Mustapha El Khalfi a enfin expliqué sa stratégie pour régler la problématique des droits d’auteur. Il a d’abord présenté, début décembre, un nouveau projet de loi sur la copie privée, devant la commission de l’enseignement, de la culture et de la communication de la Chambre des représentants. Un texte qui complète en réalité la loi relative aux droits d’auteur et droits voisins déjà existante, critiquée depuis plusieurs années. Ensuite, le ministre PJD a déclaré qu’il comptait faire du Bureau marocain des droits d’auteur (BMDA) un « établissement public, doté de la personnalité morale et de l’autonomie financière », mettant fin à la polémique autour du statut hybride de cet organisme. Pour autant, plusieurs questions restent encore en suspens.
Taxe à l’import
Selon El Khalfi, le meilleur moyen pour que le BMDA génère des recettes est de faire payer une redevance aux grandes sociétés qui importent les CD et DVD au Maroc. Objectif : limiter l’impact financier du piratage des œuvres marocaines et renflouer les caisses du BMDA. D’après les chiffres du ministère de la communication, 72 millions de CD et DVD sont importés chaque année par une dizaine de grandes sociétés. Si le montant de cette taxe sur la copie privée n’a pas encore été fixé, elle pourrait s’élever à 72 millions de dirhams par an si l’Etat prélevait ne serait-ce qu’un dirham par support. Un très joli pactole sachant que le BMDA ne reverse aujourd’hui que 5 millions de dirhams par an aux ayants-droit. « C’est une bonne initiative, mais il faut savoir si cet argent, perçu par la douane, sera reversé au BMDA puis aux artistes en toute transparence », nuance Sarah Hajlblum, productrice du groupe Haoussa, qui milite depuis plusieurs années pour la réforme des droits d’auteur. Pour Aadel Essaâdani, le président de l’Association Racines, il faut se poser d’autres questions : « Pourquoi ce projet de loi exempte-t-il les opérateurs audiovisuels de cette redevance ? Et sur qui va-t-elle réellement se répercuter ? ».
Adieu la Sacem
D’après les déclarations d’El Khalfi, la réforme du BMDA sera bientôt chose faite. Sauf qu’il ne compte pas le transformer en société privée comme beaucoup de militants et acteurs culturels le réclamaient, mais en établissement public. « Ce n’est pas logique vu qu’il ne s’agit pas de gérer de l’argent public, mais celui des artistes. On aurait pu suivre l’exemple du Sénégal, qui a créé il y a quelques semaines une société civile de droits d’auteur », suggère Essaâdani.

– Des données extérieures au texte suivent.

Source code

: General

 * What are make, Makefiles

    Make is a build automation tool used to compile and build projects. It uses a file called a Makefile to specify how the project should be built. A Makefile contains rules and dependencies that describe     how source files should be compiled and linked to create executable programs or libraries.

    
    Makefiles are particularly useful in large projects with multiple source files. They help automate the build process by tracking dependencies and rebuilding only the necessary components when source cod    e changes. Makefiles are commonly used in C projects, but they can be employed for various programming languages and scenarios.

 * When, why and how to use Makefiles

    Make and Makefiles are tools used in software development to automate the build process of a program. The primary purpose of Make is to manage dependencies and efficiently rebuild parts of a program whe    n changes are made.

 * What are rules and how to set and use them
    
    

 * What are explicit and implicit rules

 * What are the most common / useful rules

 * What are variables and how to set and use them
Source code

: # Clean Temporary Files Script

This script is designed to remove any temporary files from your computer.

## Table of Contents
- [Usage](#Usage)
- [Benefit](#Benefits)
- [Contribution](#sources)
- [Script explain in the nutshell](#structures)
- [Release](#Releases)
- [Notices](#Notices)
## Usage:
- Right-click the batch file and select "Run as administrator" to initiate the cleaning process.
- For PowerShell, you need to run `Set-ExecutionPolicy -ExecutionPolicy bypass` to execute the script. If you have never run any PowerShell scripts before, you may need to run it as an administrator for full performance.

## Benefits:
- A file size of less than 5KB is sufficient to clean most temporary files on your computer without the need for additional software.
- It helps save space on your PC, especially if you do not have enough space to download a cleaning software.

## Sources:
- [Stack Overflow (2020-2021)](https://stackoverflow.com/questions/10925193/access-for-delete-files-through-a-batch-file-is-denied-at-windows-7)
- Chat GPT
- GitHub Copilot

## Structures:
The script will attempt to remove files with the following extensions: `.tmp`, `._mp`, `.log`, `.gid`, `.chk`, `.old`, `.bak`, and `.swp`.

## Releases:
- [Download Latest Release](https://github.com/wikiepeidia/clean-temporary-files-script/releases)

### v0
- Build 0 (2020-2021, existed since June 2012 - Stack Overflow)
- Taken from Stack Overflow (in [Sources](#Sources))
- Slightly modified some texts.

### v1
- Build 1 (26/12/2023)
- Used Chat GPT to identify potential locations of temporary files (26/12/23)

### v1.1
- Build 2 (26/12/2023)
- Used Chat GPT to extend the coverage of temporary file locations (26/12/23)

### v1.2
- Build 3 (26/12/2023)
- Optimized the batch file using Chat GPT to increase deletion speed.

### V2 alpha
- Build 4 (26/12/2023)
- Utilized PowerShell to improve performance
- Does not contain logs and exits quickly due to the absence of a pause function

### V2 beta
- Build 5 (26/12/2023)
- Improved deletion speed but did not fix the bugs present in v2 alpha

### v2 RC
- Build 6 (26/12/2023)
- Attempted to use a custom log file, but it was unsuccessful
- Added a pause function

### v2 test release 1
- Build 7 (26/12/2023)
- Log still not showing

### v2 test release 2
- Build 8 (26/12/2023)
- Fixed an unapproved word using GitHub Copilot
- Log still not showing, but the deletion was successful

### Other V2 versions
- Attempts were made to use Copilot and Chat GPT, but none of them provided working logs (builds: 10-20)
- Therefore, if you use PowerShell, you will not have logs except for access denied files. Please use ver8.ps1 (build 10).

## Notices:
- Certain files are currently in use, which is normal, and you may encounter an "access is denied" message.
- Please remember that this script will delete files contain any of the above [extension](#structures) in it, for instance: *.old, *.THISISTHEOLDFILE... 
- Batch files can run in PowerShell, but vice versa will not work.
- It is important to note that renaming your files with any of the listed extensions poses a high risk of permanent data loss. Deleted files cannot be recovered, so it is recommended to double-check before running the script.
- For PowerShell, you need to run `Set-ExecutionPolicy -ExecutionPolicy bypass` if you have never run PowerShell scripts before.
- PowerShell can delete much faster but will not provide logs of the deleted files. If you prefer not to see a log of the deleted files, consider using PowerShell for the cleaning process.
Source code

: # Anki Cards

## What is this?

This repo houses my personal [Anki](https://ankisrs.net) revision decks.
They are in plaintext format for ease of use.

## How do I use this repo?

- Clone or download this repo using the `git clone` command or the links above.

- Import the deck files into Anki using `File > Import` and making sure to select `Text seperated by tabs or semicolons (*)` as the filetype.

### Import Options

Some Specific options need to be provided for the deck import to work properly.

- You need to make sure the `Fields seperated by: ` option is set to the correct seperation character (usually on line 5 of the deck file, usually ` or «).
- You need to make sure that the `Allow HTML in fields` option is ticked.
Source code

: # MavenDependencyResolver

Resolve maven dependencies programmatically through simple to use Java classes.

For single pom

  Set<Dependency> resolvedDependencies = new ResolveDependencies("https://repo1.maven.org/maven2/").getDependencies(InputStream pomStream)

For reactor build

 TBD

Mustapha El Khalfi veut aller encore plus loin en cessant la collaboration avec la Société des auteurs, compositeurs et éditeurs de musique (Sacem). Cet organisme français, qui a signé une convention avec le Maroc en 1977, gère et protège le répertoire des artistes marocains qui ont déposé leurs œuvres au BMDA. Surtout, c’est la Sacem qui comptabilise et redistribue l’argent collecté au Maroc et en France aux artistes. « Je suis pour la marocanisation du BMDA, mais il faut bien préparer le terrain, et optimiser les ressources humaines et techniques », poursuit Essaâdani. Qu’en pensent les artistes ? « S’ils arrivent à mettre tout cela sur les rails, c’est très bien. Mais si ça fonctionne mal, je continuerai à travailler directement avec la Sacem », affirme pour sa part la chanteuse Oum.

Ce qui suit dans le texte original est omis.